Ammon News - AMMONNEWS - Minister of Higher Education and Scientific Research, Dr. Mohieldin Touq, has dismissed media reports circulated over the last two days as "baseless" that claimed Jordan has received an official letter from the Ukrainian authorities on dismissing hundreds of Jordanian university students there.
In a press statement put out Thursday, Touq said: "A letter from the Ukrainian Ministry of Education and Science was delivered to the Jordanian Ministry of Higher Education yesterday through the office of the Jordanian Cultural Adviser there, in which the Ukrainian Ministry expresses its concern over the situation of Jordanian gradates from Ukrainian universities, or their peers who are still studying and holding general secondary certificates from unlicensed schools in Ukraine".
According to Touq, the letter, which emanated from the necessity of solving the problem as soon as possible with the need to respect Ukrainian law, the Ukrainian Ministry of Education has agreed to help those students by granting them the authenticated academic documents that the duration of their university study, in addition to the syllabus subjects they have passed, and the results per each subject. "
The Ukrainian Ministry of Education and Science, he said, stressed the need to find possible solutions jointly and unify efforts, adding "it "insists on the responsibility of Ukrainian university employees who caused the current situation triggered by their negligence and not taking appropriate action at the time."
Touq noted the ministry is currently consulting with the Ukrainian Ministry of Justice to find additional solutions to reduce the damage, if possible, on Jordanian students.
Touq urged all students and their parents to be careful and cautious in obtaining the correct and accurate information related to this subject, and to shun rumors, with the need to follow the ministry's official statements, calling on the various media outlets to be seek accuracy in this regard.
The Jordanian Ministry of Higher Education (MoHE), he said, "has paid great attention to this file from the first moment it was notified last May through the Ministry of Foreign Affairs and Expatriates and the Jordanian embassy in Moscow of the intention of the Ukrainian authorities to dismiss a number of Jordanian students enrolled at Ukraine because they have unrecognized high school certificate from Yemeni and Libyan schools in Ukraine."
Subsequently, he noted the MoHE has dispatched its Assistant Secretary-General, who met with the Ukrainian Minister of Education and Science, in addition to a number of Ukrainian university presidents, and made several suggestions to solve this problem.
He continued: "The MoHE, in view of not receiving any response from the Ukrainian authorities, has several times in the following months of the same year, contacted the Ukrainian Minister of Education and Science through the Jordanian Ministry of Foreign Affairs in an effort to solve this problem."

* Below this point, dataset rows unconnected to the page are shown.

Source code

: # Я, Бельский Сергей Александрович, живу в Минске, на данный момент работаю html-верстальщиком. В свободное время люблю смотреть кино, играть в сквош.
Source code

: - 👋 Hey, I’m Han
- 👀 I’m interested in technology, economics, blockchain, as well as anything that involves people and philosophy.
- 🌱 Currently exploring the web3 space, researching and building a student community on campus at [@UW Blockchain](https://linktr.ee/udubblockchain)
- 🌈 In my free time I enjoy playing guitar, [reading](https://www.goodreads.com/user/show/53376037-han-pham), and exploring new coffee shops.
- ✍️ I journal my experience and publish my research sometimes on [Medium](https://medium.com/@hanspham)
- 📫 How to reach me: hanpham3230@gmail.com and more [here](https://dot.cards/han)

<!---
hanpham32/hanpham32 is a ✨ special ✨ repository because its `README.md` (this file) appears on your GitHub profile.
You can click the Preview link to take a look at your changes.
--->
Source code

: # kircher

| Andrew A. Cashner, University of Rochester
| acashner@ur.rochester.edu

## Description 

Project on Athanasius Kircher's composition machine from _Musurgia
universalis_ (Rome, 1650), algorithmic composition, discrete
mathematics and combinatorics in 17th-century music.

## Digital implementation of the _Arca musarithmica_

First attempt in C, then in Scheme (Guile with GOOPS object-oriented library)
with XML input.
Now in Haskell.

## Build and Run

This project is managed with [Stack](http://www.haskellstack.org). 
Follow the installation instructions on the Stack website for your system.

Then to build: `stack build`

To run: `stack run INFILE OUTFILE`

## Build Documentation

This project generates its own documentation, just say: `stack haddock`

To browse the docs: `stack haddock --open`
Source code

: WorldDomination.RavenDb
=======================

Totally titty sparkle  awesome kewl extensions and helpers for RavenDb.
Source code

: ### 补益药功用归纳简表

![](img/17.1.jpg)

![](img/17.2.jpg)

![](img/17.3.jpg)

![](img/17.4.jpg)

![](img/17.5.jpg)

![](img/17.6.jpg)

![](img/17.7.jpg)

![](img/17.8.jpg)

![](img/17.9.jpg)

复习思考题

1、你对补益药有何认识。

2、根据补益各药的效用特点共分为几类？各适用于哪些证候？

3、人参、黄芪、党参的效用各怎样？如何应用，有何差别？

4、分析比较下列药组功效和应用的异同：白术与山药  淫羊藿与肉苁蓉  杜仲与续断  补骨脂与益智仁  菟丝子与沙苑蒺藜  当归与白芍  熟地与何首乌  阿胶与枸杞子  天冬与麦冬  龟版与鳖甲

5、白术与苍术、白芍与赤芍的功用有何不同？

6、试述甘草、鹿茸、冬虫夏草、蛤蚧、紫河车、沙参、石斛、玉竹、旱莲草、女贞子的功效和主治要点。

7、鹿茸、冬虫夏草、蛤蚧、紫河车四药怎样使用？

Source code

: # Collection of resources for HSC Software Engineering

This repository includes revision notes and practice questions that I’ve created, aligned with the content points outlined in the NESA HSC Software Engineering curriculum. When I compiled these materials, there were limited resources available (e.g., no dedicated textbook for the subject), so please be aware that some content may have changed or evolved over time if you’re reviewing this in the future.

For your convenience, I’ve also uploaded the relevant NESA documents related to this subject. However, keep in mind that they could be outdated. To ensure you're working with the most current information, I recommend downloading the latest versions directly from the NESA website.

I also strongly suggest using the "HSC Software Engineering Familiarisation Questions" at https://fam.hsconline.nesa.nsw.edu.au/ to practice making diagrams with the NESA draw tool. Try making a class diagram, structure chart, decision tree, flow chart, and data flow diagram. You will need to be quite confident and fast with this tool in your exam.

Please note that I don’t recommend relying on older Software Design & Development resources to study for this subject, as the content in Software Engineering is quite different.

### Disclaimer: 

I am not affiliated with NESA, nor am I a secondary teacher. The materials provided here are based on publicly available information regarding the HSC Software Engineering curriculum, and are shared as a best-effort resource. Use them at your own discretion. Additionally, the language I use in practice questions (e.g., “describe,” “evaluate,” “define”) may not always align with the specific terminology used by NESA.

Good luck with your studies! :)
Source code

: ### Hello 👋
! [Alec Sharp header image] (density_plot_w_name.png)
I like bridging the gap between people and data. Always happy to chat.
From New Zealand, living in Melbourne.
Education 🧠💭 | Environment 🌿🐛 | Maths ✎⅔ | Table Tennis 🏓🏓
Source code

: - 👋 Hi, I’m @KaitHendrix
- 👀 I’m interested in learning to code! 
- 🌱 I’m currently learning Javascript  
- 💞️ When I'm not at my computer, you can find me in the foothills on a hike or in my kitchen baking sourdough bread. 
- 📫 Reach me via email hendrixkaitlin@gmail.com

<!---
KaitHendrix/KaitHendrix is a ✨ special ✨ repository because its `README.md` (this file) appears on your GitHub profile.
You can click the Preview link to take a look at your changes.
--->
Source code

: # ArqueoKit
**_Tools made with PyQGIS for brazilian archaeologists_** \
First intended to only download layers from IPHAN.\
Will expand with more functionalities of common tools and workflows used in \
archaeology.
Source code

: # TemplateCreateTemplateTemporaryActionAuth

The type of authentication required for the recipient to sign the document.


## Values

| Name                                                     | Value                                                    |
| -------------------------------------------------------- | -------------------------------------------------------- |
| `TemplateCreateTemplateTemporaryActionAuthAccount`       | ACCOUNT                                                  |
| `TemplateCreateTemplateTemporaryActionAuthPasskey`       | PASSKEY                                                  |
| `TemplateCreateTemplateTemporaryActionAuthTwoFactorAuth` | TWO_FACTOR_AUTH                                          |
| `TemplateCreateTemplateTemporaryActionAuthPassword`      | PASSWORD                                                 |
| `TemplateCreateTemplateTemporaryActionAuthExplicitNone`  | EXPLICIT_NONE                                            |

In light of the Ukrainian authorities' delay in responding, he noted the MoHE has submitted the entire file to the Prime Minister to look into a solution at the level of the two governments.
Later, Touq said his meeting with the Ukrainian Chargé d'Affaires in Amman went over a solution to the problem, who promised to work to solve it.
Touq also pointed to Minister of Justice Dr. Bassam Talhouni's visit to Ukraine, during which he met the Ukrainian Minister of Education and Science and delivered a letter from the MoHE voicing the need to accelerate a solution to the problem of Jordanian students in Ukraine, where the Ukrainian minister promised to study all student files with the relevant authorities and address this dilemma.